Systemic mastocytosis is a rare disease characterized by an abnormal accumulation of mast cells in various tissues of the body, including the skin, bone marrow, liver, spleen, and lymph nodes.
- Systemic mastocytosis is a rare disease caused by an abnormal proliferation of mast cells due to a genetic mutation.
- Symptoms vary and can include skin reactions, gastrointestinal problems and bone pain.
- Proactive management with appropriate treatments and regular monitoring is essential to improve patients’ quality of life.
These immune cells play a key role in the allergic response and defense against infections, but their excessive proliferation can lead to various symptoms and complications.
What is systemic mastocytosis?
There mastocytosis Systemic mastocytosis is a form of mastocytosis in which mast cells proliferate in multiple internal organs. Unlike cutaneous mastocytosis, which primarily affects the skin, this systemic form can be indolent (slow-progressing) or aggressive, with the potential for progression to mast cell leukemia.
Causes and risk factors
The main cause of systemic mastocytosis is a mutation in the KIT gene, which is responsible for the growth and survival of mast cells. The D816V mutation is the most common and results in constant activation of the KIT receptor, promoting mast cell proliferation.
Symptoms of systemic mastocytosis
Symptoms vary depending on the organs affected and the mast cell burden:
- Skin reactions: pigmentary urticaria, itching and redness.
- Gastrointestinal symptoms: diarrhea, nausea, vomiting and abdominal pain.
- Cardiovascular symptoms: hypotension, fainting and palpitations.
- Neurological symptoms: headaches, fatigue and difficulty concentrating.
- Systemic symptoms: bone pain, osteoporosis and anemia.

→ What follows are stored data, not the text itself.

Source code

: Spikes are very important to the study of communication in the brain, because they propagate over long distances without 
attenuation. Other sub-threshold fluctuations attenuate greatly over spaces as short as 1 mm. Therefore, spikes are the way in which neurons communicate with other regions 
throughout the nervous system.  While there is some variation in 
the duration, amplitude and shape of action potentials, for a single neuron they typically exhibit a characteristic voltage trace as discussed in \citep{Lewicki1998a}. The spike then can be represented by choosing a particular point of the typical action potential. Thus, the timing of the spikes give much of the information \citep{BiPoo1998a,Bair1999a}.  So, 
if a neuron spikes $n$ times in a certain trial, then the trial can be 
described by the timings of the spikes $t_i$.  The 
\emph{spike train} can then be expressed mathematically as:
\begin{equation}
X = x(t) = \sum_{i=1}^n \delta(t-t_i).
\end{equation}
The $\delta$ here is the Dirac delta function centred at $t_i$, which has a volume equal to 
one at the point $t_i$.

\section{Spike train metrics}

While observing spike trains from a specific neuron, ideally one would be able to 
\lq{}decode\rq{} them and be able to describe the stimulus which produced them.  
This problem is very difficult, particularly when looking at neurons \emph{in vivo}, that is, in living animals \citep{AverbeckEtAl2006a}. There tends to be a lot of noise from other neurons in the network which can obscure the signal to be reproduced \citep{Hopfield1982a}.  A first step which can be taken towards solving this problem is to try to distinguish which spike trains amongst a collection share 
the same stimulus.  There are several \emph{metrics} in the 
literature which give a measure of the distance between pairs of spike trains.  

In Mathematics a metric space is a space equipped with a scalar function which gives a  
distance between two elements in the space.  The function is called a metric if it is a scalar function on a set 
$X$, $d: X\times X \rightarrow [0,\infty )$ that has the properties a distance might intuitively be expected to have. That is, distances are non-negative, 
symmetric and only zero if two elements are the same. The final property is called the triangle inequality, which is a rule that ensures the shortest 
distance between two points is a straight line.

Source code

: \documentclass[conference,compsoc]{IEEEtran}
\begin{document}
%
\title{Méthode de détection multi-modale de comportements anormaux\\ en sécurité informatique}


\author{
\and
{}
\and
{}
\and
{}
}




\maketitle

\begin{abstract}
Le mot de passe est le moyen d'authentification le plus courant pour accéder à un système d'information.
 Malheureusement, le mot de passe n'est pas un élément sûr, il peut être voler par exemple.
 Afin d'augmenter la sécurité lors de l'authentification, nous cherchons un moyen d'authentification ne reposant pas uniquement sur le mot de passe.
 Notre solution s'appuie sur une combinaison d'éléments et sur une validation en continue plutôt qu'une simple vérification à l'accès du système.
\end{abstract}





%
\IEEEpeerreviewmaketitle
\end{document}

Diagnosis of systemic mastocytosis
Diagnosis is based on clinical examination, laboratory tests and biopsies. The main steps include:
- Physical examination : assessment of symptoms and medical history.
- Blood tests: detection of markers such as tryptase.
- Biopsies: tissue samples to confirm the presence of abnormal mast cells.
- Genetic tests: identification of KIT gene mutations.
Available treatments
There is no cure, but several options can manage symptoms:
- Antihistamines: to control allergic symptoms.
- Corticosteroids: to reduce inflammation and systemic symptoms.
- Tyrosine kinase inhibitors: such as midostaurin, to target the KIT mutation.
- Interferon alpha: used in certain severe cases.
Long term management
Management of systemic mastocytosis requires regular monitoring and treatment adjustment. Patients should avoid triggers of mast cell degranulation, such as certain foods, medications, and insect bites.
Systemic mastocytosis is a complex disease requiring multidisciplinary management. Current treatments help control symptoms and improve quality of life, but research continues to find curative solutions and better understand this rare disease.